I think your sock-puppet is slipping. How do you know this? Do you work for Google?

Nice HN history you have, btw (two comments, both on this thread today). Why not do as on Google+ and use your real name? I have.




"1. ["same way"] Netscape had a monopoly, it wasn't injecting JS into a situation where there was already a scripting language widely used on the web and implemented among multiple competing browsers. It was not fragmenting a multi-lateral browser market or web content language ecosystem..."

"First of all, you did not cite market share numbers to show lack of an effective monopoly..."

"Netscape was a monopoly in effect (it's very rare for a real-world monopoly to have 100% of the market)..."

I don't think you know what the word monopoly means. Market-share is entirely irrelevant. What constitutes the definition (the reason the term even exists: what is meant to describe) is not how "big" a company is, but the _exclusivity_ (as in: is anyone else allowed to ENTER that sector of the market). And using the words "effective monopoly" or "in practice/real world" doesn't work as a permission to misuse the term, either. In fact, it does the opposite. Actual real-world "effective" monopolies would be: An entity holding a patent for some invention, the State having exclusive control of force, etc, etc.

Some company being "the only company who is currently doing X" is not a monopoly, as long as anyone else can enter the market.

http://www.merriam-webster.com/dictionary/monopoly

BTW many of us developers are totally against the evil "effective monopoly" (see what I did there :P) that this not-so-pretty JavaScript language has in the world of web development, so the idea of more options doesn't sound bad at all.

Because last time I checked, there was no axiomatic law embedded in the fabric of the universe which stated that "Every desired improvement and/or business endeavor in the realm of browser scripting should be expressed in the form of a proposal for a next version of JavaScript, over at http://wiki.ecmascript.org, or else the oh-so-heavenly multilateral dimension of the interweb net will fragment and spiral down eventually collapsing into a black hole made of kittens"

Dart is probably going to suck, though (and Java-stained ideas polluting its design will probably be the cause). Also, unless Chrome wants to commit suicide, it's gonna keep supporting JS in the current and future versions, so you JS people should put a halt to this soap opera. Pause thy bitchfest.


I defer to your economic terminology expertise, but Netscape did have 80% of the market during a huge growth phase (people extrapolated exponential growth from a few months or quarters in '95 and '96). What's the term for that position?

Whatever you call it, if Google had that now or very soon, it could indeed ship new stuff and "make it stick". Since it doesn't have that power, I repeat that Dart is fragmenting.

No one is obligated to work on extending existing standards only, not try injecting new ones. Doing both without market power to make the new ones stick is going to make a mess in my view. I keep saying this, do you disagree?
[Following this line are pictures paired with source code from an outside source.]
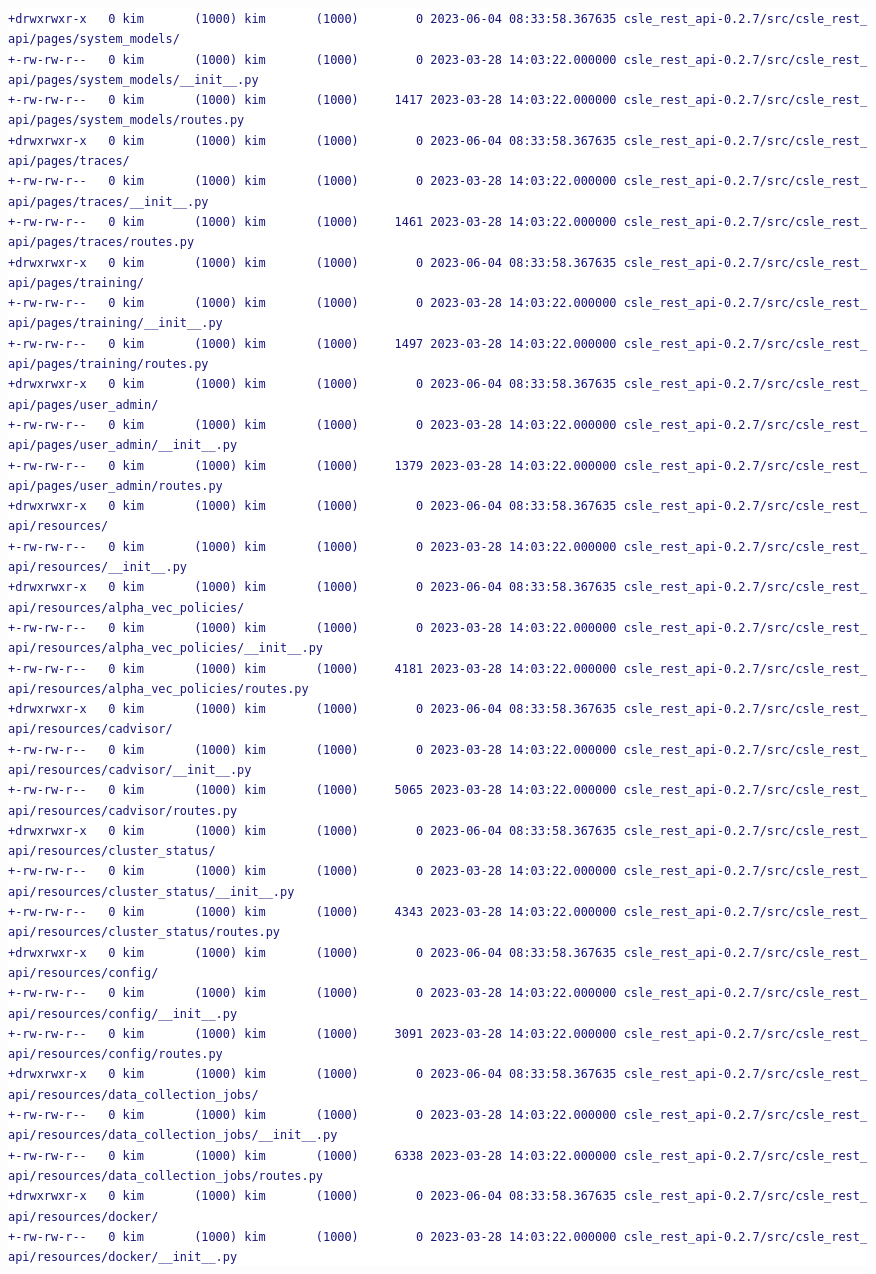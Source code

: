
 ```diff
+drwxrwxr-x   0 kim       (1000) kim       (1000)        0 2023-06-04 08:33:58.367635 csle_rest_api-0.2.7/src/csle_rest_api/pages/system_models/
+-rw-rw-r--   0 kim       (1000) kim       (1000)        0 2023-03-28 14:03:22.000000 csle_rest_api-0.2.7/src/csle_rest_api/pages/system_models/__init__.py
+-rw-rw-r--   0 kim       (1000) kim       (1000)     1417 2023-03-28 14:03:22.000000 csle_rest_api-0.2.7/src/csle_rest_api/pages/system_models/routes.py
+drwxrwxr-x   0 kim       (1000) kim       (1000)        0 2023-06-04 08:33:58.367635 csle_rest_api-0.2.7/src/csle_rest_api/pages/traces/
+-rw-rw-r--   0 kim       (1000) kim       (1000)        0 2023-03-28 14:03:22.000000 csle_rest_api-0.2.7/src/csle_rest_api/pages/traces/__init__.py
+-rw-rw-r--   0 kim       (1000) kim       (1000)     1461 2023-03-28 14:03:22.000000 csle_rest_api-0.2.7/src/csle_rest_api/pages/traces/routes.py
+drwxrwxr-x   0 kim       (1000) kim       (1000)        0 2023-06-04 08:33:58.367635 csle_rest_api-0.2.7/src/csle_rest_api/pages/training/
+-rw-rw-r--   0 kim       (1000) kim       (1000)        0 2023-03-28 14:03:22.000000 csle_rest_api-0.2.7/src/csle_rest_api/pages/training/__init__.py
+-rw-rw-r--   0 kim       (1000) kim       (1000)     1497 2023-03-28 14:03:22.000000 csle_rest_api-0.2.7/src/csle_rest_api/pages/training/routes.py
+drwxrwxr-x   0 kim       (1000) kim       (1000)        0 2023-06-04 08:33:58.367635 csle_rest_api-0.2.7/src/csle_rest_api/pages/user_admin/
+-rw-rw-r--   0 kim       (1000) kim       (1000)        0 2023-03-28 14:03:22.000000 csle_rest_api-0.2.7/src/csle_rest_api/pages/user_admin/__init__.py
+-rw-rw-r--   0 kim       (1000) kim       (1000)     1379 2023-03-28 14:03:22.000000 csle_rest_api-0.2.7/src/csle_rest_api/pages/user_admin/routes.py
+drwxrwxr-x   0 kim       (1000) kim       (1000)        0 2023-06-04 08:33:58.367635 csle_rest_api-0.2.7/src/csle_rest_api/resources/
+-rw-rw-r--   0 kim       (1000) kim       (1000)        0 2023-03-28 14:03:22.000000 csle_rest_api-0.2.7/src/csle_rest_api/resources/__init__.py
+drwxrwxr-x   0 kim       (1000) kim       (1000)        0 2023-06-04 08:33:58.367635 csle_rest_api-0.2.7/src/csle_rest_api/resources/alpha_vec_policies/
+-rw-rw-r--   0 kim       (1000) kim       (1000)        0 2023-03-28 14:03:22.000000 csle_rest_api-0.2.7/src/csle_rest_api/resources/alpha_vec_policies/__init__.py
+-rw-rw-r--   0 kim       (1000) kim       (1000)     4181 2023-03-28 14:03:22.000000 csle_rest_api-0.2.7/src/csle_rest_api/resources/alpha_vec_policies/routes.py
+drwxrwxr-x   0 kim       (1000) kim       (1000)        0 2023-06-04 08:33:58.367635 csle_rest_api-0.2.7/src/csle_rest_api/resources/cadvisor/
+-rw-rw-r--   0 kim       (1000) kim       (1000)        0 2023-03-28 14:03:22.000000 csle_rest_api-0.2.7/src/csle_rest_api/resources/cadvisor/__init__.py
+-rw-rw-r--   0 kim       (1000) kim       (1000)     5065 2023-03-28 14:03:22.000000 csle_rest_api-0.2.7/src/csle_rest_api/resources/cadvisor/routes.py
+drwxrwxr-x   0 kim       (1000) kim       (1000)        0 2023-06-04 08:33:58.367635 csle_rest_api-0.2.7/src/csle_rest_api/resources/cluster_status/
+-rw-rw-r--   0 kim       (1000) kim       (1000)        0 2023-03-28 14:03:22.000000 csle_rest_api-0.2.7/src/csle_rest_api/resources/cluster_status/__init__.py
+-rw-rw-r--   0 kim       (1000) kim       (1000)     4343 2023-03-28 14:03:22.000000 csle_rest_api-0.2.7/src/csle_rest_api/resources/cluster_status/routes.py
+drwxrwxr-x   0 kim       (1000) kim       (1000)        0 2023-06-04 08:33:58.367635 csle_rest_api-0.2.7/src/csle_rest_api/resources/config/
+-rw-rw-r--   0 kim       (1000) kim       (1000)        0 2023-03-28 14:03:22.000000 csle_rest_api-0.2.7/src/csle_rest_api/resources/config/__init__.py
+-rw-rw-r--   0 kim       (1000) kim       (1000)     3091 2023-03-28 14:03:22.000000 csle_rest_api-0.2.7/src/csle_rest_api/resources/config/routes.py
+drwxrwxr-x   0 kim       (1000) kim       (1000)        0 2023-06-04 08:33:58.367635 csle_rest_api-0.2.7/src/csle_rest_api/resources/data_collection_jobs/
+-rw-rw-r--   0 kim       (1000) kim       (1000)        0 2023-03-28 14:03:22.000000 csle_rest_api-0.2.7/src/csle_rest_api/resources/data_collection_jobs/__init__.py
+-rw-rw-r--   0 kim       (1000) kim       (1000)     6338 2023-03-28 14:03:22.000000 csle_rest_api-0.2.7/src/csle_rest_api/resources/data_collection_jobs/routes.py
+drwxrwxr-x   0 kim       (1000) kim       (1000)        0 2023-06-04 08:33:58.367635 csle_rest_api-0.2.7/src/csle_rest_api/resources/docker/
+-rw-rw-r--   0 kim       (1000) kim       (1000)        0 2023-03-28 14:03:22.000000 csle_rest_api-0.2.7/src/csle_rest_api/resources/docker/__init__.py
```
I'm the last person who wants to save JS from extinction. If it were cheap enough to kill, I'd do the deed myself. It's not cheap to kill -- quite the reverse -- and the leaked memo's assertions about it being unfixable are exaggerations at best, and betray a significant conflict within Google.

(BTW I agree there's a smell of "Java-stained ideas polluting [Dart's] design.")

If TC39 had a crack at standardizing Dart or putting ideas from it into ES6, everyone would be better off -- even if Google then launched Dart anyway.

Instead, while we in TC39 were working in the open on ES6 (which is past new-proposal freeze), we knew nothing. That is not just missed opportunity, I call it poor stewardship on Google's part.